Mas, na medida em que a Lua Cheia vai penetrando na umbra da Terra, o esperado é que ela fique com um aspecto de “mordida” escura que aumenta gradativamente até desaparecer por completo quando totalmente mergulhada no cone de umbra da Terra, o ápice do eclipse total.
Mas não é exatamente isso que vai acontecer pois temos aqui um outro capricho cósmico. A Lua vai sendo “mordida” pela umbra da Terra mas não desaparece por completo na totalidade do eclipse. Confira logo abaixo.
III) A Terra não é apenas uma esfera opaca: outro “capricho” da natureza
A Terra é uma esfera com boa aproximação. E é opaca. Mas não é apenas isso. Ela possui uma fina camada gasosa semitransparente que a envolve e que conhecemos como atmosfera. A atmosfera refrata a luz branca solar composta por todas as cores visíveis, do vermelho ao violeta. Essa luz, refratada, sofre um desvio e por isso um pouco de luz vai penetrar na região que deveria ser totalmente sem luz, ou seja, na umbra. E, como os raios tangenciam a atmosfera, acabam percorrendo um caminho mais longo do que quando incidem perpendicularmente a ela. Por este caminho, a luz vai sendo espalhada e absorvida.
E por ser um caminho mais longo, sobram somente os tons avermelhados e alaranjados do espectro luminoso solar. É essa luz vermelha-alaranjada que vai “tingir” a região do cone de umbra nestes tons mais quentes. A umbra, portanto, deixa de ser, ao pé da letra, uma sombra verdadeira pois passa a conter uma luz tênue vermelho-alaranjada. E é por isso que a Lua Cheia não desaparece enquanto estiver dentro do cone de umbra da Terra.
Ao contrário do que poderíamos imaginar, na totalidade do eclipse A Lua Cheia deve ficar com uma cor avermelhada, um tom parecido com tijolo molhado e que dependendo das condições da poluição atmosférica local.
É justamente essa sutileza óptica que será responsável pelo que alguns gostam de chamar de “Lua de Sangue”! Mas não tem nada de sangue. Há sim iluminação seletiva, em tons de vermelho-alaranjado, graças à refração e ao espalhamento e absorção da luz branca solar na atmosfera. Mais um lindo capricho da natureza e que torna os eclipses lunares ainda mais instigantes.
Confira abaixo montagem com imagens que capturei do eclipse lunar de 21 de dezembro de 2010, do início até a totalidade. O restante do fenômeno, nesta data, não pode ser observado daqui do Brasil porque já era final de madrugada e o Sol nasceu.
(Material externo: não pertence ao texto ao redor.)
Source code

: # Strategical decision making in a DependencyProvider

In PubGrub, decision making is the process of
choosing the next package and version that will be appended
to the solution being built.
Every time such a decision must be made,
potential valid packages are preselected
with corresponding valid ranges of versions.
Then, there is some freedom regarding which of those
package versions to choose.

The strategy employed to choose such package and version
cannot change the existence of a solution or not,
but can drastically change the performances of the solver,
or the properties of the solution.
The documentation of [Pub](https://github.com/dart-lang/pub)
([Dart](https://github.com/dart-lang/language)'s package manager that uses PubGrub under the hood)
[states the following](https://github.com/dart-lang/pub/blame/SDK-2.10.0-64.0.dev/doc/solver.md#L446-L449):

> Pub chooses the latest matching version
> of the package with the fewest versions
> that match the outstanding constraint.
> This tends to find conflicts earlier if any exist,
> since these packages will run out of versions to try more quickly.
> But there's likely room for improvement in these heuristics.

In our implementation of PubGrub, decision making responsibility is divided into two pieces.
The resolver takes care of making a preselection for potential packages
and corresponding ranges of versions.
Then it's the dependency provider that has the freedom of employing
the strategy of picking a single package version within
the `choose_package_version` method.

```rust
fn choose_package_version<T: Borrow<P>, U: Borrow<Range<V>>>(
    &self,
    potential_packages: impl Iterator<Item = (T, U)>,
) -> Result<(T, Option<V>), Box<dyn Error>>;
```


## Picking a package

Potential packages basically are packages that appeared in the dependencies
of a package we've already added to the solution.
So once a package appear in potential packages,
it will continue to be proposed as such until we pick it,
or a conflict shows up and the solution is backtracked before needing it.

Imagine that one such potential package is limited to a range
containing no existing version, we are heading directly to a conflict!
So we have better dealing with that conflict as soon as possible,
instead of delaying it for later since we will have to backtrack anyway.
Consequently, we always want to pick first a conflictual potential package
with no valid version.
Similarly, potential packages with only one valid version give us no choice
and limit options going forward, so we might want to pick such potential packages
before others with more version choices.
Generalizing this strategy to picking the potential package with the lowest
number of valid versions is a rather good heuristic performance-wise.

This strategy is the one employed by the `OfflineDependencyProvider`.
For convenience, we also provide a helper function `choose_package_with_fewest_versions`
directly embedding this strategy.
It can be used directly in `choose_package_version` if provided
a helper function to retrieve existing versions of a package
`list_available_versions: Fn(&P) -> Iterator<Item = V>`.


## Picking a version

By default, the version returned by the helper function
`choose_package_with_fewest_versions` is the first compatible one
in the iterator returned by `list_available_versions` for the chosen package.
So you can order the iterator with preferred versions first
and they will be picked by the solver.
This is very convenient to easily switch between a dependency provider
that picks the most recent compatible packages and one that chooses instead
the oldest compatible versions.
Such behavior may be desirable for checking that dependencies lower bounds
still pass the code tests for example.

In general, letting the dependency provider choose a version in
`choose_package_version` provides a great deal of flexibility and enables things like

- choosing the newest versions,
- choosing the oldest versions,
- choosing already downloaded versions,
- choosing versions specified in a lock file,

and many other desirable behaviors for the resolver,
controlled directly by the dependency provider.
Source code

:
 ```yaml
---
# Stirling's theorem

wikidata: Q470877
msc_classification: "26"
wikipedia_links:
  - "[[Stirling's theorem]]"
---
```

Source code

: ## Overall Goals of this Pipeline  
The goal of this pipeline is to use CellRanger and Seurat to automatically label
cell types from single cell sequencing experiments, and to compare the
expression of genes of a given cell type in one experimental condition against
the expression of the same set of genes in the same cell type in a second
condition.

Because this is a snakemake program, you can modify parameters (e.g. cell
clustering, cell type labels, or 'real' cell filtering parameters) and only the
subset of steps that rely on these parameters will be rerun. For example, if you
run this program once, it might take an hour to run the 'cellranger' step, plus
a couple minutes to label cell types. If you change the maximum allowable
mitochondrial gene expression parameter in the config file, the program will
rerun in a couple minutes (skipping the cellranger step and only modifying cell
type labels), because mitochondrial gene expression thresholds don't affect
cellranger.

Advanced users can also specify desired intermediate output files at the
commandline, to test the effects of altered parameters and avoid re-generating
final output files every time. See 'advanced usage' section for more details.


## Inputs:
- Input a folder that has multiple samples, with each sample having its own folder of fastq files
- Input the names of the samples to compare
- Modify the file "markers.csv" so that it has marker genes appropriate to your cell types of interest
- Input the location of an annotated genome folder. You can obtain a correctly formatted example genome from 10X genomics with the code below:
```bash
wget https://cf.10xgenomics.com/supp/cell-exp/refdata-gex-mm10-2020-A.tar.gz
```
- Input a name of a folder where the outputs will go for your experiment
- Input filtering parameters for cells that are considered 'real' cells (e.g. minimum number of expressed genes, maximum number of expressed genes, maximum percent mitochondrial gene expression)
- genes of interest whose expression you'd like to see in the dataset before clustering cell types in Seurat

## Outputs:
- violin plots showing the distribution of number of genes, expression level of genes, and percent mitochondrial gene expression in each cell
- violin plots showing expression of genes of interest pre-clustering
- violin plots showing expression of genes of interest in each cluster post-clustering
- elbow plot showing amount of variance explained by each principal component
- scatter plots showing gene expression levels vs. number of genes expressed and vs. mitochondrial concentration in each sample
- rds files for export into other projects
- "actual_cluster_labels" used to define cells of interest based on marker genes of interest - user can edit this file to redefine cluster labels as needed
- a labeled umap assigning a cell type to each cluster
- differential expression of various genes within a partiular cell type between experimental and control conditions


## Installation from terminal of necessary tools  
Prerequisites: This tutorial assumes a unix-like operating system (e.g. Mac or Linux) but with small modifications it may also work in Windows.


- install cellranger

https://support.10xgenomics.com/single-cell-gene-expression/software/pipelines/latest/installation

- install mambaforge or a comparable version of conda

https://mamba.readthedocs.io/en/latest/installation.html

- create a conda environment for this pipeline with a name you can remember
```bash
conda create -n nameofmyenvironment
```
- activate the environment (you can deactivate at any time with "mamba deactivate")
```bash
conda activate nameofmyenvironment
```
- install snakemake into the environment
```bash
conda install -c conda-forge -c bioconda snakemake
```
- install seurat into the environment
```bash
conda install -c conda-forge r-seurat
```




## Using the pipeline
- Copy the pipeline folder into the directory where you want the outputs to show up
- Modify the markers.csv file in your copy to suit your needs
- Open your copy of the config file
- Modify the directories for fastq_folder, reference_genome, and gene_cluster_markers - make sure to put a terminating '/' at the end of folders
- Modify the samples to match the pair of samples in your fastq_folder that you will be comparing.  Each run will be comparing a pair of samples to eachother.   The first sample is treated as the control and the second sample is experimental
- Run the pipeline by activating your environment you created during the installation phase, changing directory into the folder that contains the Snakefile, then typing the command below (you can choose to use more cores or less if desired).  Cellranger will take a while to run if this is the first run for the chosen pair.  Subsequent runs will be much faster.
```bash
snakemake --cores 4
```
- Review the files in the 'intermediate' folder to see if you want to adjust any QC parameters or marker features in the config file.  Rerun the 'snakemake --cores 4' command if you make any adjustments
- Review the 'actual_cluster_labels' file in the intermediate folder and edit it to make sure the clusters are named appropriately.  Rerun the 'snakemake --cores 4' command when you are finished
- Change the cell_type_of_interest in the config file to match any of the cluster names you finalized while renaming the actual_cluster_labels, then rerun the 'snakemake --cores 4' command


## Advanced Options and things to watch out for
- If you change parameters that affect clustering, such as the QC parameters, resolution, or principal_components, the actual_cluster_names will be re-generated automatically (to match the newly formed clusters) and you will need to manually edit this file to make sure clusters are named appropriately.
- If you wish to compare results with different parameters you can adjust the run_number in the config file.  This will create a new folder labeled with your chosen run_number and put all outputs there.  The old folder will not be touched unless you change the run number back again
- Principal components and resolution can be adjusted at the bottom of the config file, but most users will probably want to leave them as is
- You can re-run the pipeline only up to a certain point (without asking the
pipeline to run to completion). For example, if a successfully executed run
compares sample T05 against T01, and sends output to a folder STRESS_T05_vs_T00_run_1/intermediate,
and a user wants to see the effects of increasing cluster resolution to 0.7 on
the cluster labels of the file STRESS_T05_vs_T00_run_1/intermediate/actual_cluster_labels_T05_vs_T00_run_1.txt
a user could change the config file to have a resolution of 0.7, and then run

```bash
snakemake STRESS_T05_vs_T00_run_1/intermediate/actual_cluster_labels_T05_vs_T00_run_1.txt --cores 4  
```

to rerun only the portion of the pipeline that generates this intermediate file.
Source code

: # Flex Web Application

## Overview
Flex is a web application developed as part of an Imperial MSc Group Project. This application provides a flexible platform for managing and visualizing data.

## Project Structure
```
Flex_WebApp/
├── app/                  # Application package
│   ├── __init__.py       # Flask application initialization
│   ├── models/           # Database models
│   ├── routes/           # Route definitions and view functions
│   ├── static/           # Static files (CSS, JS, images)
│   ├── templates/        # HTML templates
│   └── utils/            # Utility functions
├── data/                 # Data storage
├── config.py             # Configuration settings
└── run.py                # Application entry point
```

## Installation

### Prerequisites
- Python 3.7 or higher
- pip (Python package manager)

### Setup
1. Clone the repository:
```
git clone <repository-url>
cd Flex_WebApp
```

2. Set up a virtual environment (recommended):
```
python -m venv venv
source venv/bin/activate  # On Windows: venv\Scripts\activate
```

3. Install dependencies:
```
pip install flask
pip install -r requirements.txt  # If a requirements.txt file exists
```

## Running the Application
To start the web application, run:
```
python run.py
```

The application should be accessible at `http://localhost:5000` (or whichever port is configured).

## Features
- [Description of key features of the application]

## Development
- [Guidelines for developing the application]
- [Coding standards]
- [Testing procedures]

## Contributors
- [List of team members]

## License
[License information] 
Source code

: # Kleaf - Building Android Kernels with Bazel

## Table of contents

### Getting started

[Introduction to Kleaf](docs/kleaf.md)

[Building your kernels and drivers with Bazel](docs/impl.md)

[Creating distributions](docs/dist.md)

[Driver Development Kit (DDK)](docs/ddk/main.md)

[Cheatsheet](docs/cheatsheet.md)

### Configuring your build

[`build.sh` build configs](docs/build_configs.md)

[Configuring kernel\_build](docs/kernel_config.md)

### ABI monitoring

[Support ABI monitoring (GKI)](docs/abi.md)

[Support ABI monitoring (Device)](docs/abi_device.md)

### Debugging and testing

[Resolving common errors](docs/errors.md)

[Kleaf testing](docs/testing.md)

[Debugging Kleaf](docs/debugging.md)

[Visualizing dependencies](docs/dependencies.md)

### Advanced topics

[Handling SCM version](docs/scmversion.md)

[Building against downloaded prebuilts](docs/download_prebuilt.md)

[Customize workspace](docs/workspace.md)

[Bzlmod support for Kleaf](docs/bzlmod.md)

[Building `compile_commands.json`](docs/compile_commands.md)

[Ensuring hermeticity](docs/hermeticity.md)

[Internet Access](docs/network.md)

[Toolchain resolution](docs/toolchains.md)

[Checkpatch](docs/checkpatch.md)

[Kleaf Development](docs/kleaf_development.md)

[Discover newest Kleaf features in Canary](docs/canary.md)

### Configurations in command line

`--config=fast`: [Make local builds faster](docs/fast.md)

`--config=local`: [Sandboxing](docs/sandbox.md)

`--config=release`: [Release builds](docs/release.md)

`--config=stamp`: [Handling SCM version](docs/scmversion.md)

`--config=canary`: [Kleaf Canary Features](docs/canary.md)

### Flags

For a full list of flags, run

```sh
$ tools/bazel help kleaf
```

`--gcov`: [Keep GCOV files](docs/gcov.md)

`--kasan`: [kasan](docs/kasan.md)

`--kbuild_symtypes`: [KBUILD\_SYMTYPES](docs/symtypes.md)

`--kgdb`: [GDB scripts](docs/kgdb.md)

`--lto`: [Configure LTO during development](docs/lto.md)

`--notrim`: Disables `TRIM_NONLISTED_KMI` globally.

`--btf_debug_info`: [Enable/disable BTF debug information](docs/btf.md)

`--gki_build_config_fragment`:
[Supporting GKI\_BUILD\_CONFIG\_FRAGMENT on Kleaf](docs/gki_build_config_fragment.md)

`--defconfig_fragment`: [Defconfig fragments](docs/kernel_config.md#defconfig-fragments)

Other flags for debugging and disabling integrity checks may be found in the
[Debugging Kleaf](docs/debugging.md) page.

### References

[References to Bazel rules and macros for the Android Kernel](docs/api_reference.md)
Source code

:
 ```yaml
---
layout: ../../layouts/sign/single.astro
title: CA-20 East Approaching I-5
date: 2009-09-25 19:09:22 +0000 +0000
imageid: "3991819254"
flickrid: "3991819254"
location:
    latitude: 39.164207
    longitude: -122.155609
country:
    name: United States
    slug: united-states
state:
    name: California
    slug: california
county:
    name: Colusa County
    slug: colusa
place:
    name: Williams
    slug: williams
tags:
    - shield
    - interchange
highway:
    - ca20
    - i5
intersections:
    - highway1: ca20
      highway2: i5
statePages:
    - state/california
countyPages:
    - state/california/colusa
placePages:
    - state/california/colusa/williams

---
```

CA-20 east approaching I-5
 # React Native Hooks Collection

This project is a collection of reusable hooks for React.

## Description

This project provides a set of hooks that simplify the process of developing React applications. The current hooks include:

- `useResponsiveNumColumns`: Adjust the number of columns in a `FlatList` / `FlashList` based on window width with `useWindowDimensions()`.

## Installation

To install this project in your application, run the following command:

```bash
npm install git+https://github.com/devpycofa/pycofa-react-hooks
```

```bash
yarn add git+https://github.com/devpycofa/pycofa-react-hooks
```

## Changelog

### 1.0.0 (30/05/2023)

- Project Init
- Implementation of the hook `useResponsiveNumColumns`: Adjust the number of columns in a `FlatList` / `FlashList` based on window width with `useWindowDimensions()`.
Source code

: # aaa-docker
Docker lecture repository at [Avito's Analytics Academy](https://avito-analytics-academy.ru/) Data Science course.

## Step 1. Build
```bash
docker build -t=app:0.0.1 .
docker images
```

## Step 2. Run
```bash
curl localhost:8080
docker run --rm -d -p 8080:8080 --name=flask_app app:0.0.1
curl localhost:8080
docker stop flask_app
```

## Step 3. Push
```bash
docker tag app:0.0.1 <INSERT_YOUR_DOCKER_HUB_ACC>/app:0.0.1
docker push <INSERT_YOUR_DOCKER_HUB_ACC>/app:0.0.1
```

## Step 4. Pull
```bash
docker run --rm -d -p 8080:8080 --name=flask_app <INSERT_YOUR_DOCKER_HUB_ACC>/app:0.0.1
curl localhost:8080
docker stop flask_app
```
Mas o eclipse lunar deste domingo poderá ser visto integralmente daqui do Brasil.
Pela sequência das minhas imagens você pode ter uma ideia da evolução temporal do aspecto visual da Lua Cheia ao longo do eclipse.
Cronologia do Eclipse Lunar Total de 16 de maio de 2022
O infográfico acima, que fiz com dados dos astrônomos Paulo G. Varella e Regina A. Atulim, mostra a evolução temporal do eclipse lunar deste domingo e vai ajudar você nas observações. Confira os principais momentos:
- 22h32: início do fenômeno, quando a Lua Cheia começa a entrar na penumbra da Terra;
- 23h27: a Lua Cheia estará totalmente dentro da penumbra da Terra;
- 00h28: início da totalidade, quando a Lua Cheia estará totalmente dentro do cone de umbra da Terra e ficará bem avermelhada;
- 01h11: meio do eclipse, ainda na totalidade;
- 01h54: a Lua Cheia começa a sair da umbra da Terra;
- 02h55: a Lua Cheia deixa por completo da umbra da Terra;
- 03h51: fim do fenômeno, quando a Lua Cheia sai da penumbra da Terra.
Vou tentar observar e fotografar o fenômeno. Posto possíveis astrofotos em tempo real nas minhas redes sociais (@dulcidio no Twitter, e @prof_dulcidio no Instagram) e, quem sabe, aqui mesmo no Física na veia ao longo da segunda-feira.
Boas observações. Abraço do prof. Dulcidio! E Física (e Astronomia) na veia!